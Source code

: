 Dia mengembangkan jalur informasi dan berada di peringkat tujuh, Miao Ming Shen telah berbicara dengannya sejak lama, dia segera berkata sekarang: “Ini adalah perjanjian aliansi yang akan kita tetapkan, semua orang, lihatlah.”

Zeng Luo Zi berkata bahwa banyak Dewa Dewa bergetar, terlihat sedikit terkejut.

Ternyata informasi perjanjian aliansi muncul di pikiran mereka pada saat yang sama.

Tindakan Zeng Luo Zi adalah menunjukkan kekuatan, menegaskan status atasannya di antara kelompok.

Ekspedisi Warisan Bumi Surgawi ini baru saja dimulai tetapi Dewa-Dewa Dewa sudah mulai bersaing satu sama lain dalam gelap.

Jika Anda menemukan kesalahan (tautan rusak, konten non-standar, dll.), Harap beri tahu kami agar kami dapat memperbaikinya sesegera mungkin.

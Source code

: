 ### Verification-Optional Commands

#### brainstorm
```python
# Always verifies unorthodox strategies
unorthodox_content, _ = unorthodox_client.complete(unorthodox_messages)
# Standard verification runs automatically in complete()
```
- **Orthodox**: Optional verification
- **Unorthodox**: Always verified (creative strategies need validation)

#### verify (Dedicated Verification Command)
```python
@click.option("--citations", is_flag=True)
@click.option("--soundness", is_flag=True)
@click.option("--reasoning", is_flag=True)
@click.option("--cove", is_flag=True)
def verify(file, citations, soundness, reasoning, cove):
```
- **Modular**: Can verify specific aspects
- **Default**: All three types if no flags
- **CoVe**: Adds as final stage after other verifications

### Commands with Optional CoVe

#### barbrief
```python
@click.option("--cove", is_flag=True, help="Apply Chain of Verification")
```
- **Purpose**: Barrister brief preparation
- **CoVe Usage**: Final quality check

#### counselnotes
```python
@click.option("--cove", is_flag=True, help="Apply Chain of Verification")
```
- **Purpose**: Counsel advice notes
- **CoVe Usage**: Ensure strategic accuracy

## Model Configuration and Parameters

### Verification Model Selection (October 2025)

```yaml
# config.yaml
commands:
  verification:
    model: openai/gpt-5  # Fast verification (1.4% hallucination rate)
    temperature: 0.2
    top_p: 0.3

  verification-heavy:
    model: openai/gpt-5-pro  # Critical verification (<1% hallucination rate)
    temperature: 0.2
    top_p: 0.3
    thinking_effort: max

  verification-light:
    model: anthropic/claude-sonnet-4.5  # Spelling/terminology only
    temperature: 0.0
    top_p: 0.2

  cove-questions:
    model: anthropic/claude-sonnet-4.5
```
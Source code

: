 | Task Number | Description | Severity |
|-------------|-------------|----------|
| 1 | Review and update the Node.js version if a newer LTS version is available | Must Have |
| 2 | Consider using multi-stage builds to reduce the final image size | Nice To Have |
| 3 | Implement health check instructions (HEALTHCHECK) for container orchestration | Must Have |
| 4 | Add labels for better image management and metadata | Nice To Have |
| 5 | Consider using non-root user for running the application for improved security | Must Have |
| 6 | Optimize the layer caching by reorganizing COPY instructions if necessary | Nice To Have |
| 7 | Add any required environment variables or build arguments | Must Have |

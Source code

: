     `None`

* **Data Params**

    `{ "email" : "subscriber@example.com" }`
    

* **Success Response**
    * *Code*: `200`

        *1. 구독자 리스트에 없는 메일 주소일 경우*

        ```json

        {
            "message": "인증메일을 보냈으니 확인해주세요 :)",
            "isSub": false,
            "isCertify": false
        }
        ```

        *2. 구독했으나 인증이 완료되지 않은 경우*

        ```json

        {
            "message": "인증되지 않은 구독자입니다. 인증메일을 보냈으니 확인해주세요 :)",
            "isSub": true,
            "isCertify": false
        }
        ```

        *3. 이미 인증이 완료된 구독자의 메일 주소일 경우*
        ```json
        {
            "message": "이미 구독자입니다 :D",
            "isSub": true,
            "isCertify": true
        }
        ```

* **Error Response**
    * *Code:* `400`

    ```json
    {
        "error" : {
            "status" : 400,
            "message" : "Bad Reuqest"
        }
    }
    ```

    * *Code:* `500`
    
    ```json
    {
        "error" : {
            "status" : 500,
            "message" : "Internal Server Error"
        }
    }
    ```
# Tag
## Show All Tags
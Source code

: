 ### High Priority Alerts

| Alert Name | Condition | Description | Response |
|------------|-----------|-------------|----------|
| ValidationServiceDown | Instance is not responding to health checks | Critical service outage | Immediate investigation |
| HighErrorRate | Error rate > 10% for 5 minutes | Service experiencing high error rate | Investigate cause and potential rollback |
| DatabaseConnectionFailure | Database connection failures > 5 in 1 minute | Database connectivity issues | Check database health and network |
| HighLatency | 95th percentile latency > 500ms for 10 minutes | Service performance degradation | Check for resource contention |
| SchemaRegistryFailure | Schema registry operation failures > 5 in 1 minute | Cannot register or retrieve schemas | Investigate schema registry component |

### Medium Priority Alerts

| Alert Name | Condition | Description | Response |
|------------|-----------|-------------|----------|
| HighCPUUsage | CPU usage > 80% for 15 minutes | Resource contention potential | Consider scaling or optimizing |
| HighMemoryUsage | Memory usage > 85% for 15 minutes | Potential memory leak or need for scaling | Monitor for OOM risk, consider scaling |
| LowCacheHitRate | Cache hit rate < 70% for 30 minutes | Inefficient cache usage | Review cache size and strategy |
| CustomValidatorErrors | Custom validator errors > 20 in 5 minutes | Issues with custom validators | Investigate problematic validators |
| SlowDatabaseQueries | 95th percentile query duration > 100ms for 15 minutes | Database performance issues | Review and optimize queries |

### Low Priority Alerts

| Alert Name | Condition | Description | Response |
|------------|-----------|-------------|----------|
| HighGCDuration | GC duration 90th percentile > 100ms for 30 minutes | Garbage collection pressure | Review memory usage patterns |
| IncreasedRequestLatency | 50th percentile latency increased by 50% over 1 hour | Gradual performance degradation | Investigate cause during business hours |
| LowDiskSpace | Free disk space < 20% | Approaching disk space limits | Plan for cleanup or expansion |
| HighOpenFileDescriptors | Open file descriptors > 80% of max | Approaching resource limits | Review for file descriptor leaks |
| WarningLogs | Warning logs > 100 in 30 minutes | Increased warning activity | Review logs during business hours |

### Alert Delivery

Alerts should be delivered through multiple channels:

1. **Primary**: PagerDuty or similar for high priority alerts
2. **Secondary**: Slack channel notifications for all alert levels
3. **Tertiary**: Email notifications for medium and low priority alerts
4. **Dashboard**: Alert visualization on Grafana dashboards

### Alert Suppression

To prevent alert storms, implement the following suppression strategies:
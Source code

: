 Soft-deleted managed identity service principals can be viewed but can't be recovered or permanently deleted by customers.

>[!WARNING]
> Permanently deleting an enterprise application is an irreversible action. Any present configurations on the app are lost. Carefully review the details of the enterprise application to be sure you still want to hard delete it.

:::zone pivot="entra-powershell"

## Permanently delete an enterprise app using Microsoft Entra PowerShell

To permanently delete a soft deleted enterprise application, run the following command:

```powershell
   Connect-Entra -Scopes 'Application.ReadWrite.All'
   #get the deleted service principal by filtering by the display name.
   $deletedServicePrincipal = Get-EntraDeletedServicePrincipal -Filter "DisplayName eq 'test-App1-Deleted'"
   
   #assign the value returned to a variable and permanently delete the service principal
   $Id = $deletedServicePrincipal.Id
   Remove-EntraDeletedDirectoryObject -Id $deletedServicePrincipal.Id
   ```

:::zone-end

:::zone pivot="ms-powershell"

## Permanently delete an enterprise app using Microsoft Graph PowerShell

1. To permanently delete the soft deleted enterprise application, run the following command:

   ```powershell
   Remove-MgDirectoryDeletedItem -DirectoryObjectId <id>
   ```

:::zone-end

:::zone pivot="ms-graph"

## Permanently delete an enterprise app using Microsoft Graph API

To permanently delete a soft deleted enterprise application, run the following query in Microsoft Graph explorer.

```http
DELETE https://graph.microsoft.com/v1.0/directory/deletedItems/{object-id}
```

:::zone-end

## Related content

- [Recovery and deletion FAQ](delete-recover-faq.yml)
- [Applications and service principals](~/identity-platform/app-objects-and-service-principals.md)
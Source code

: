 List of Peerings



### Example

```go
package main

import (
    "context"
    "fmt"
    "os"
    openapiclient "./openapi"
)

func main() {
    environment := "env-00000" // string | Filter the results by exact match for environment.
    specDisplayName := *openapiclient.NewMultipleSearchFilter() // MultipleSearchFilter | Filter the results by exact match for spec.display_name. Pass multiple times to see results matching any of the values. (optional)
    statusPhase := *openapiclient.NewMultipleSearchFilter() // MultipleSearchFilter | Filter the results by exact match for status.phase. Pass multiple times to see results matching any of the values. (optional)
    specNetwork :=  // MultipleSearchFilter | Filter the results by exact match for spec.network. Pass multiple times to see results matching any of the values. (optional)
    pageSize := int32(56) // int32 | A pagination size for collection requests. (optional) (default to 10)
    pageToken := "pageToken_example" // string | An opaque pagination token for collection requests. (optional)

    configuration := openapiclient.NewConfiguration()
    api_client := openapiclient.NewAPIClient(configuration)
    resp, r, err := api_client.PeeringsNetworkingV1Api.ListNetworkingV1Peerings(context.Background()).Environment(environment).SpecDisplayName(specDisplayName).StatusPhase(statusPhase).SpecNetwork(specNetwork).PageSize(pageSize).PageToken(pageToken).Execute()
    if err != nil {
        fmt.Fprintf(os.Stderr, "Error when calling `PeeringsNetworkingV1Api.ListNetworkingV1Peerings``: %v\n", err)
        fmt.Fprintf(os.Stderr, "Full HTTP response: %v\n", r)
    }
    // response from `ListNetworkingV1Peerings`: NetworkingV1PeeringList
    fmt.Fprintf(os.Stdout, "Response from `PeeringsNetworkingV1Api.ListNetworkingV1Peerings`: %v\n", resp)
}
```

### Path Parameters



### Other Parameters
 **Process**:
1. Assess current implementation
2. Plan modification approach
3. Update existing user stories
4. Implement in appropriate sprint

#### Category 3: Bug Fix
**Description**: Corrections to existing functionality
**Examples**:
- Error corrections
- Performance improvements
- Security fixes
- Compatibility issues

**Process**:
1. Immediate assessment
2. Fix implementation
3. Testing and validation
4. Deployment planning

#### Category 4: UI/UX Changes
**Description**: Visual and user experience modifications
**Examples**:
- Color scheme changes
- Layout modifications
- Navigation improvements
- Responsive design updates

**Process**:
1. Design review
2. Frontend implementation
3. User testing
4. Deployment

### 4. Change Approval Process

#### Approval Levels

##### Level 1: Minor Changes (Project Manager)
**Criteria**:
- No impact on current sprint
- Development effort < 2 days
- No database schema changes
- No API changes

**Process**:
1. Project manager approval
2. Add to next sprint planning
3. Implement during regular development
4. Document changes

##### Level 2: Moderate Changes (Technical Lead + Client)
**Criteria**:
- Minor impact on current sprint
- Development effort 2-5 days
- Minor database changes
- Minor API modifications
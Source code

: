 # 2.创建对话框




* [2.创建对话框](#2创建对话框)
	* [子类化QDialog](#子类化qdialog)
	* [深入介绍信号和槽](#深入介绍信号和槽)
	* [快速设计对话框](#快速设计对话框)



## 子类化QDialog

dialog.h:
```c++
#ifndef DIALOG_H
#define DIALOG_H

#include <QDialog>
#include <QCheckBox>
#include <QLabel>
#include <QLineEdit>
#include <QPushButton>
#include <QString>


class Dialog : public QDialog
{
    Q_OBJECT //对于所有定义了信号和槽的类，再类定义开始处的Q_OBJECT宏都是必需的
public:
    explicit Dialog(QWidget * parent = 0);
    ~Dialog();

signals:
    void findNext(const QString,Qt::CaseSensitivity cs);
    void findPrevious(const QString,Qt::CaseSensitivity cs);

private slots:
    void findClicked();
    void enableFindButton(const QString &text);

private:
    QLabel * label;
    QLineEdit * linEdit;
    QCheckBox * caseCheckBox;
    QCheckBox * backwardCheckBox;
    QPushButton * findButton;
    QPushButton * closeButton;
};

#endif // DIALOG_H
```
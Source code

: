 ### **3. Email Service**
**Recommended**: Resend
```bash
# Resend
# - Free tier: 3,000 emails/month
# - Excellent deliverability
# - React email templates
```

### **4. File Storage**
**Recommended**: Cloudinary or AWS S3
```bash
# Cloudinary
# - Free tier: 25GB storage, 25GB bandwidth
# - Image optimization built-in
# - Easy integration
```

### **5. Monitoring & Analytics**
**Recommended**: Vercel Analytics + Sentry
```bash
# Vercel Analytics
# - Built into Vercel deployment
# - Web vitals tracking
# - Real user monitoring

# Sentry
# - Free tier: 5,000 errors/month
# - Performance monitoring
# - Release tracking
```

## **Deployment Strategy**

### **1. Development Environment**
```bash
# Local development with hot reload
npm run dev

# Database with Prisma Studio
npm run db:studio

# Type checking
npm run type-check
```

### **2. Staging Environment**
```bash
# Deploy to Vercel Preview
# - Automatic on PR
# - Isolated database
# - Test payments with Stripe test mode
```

__________________________________________________

[Task instructions] Write the opening line of the data above and every line after it, exactly, stopping once you have written the line with "Tindakan Zeng Luo".

[Solution to this exercise]
Source code

: Dia mengembangkan jalur informasi dan berada di peringkat tujuh, Miao Ming Shen telah berbicara dengannya sejak lama, dia segera berkata sekarang: “Ini adalah perjanjian aliansi yang akan kita tetapkan, semua orang, lihatlah.”

Zeng Luo Zi berkata bahwa banyak Dewa Dewa bergetar, terlihat sedikit terkejut.

Ternyata informasi perjanjian aliansi muncul di pikiran mereka pada saat yang sama.

Tindakan Zeng Luo Zi adalah menunjukkan kekuatan, menegaskan status atasannya di antara kelompok.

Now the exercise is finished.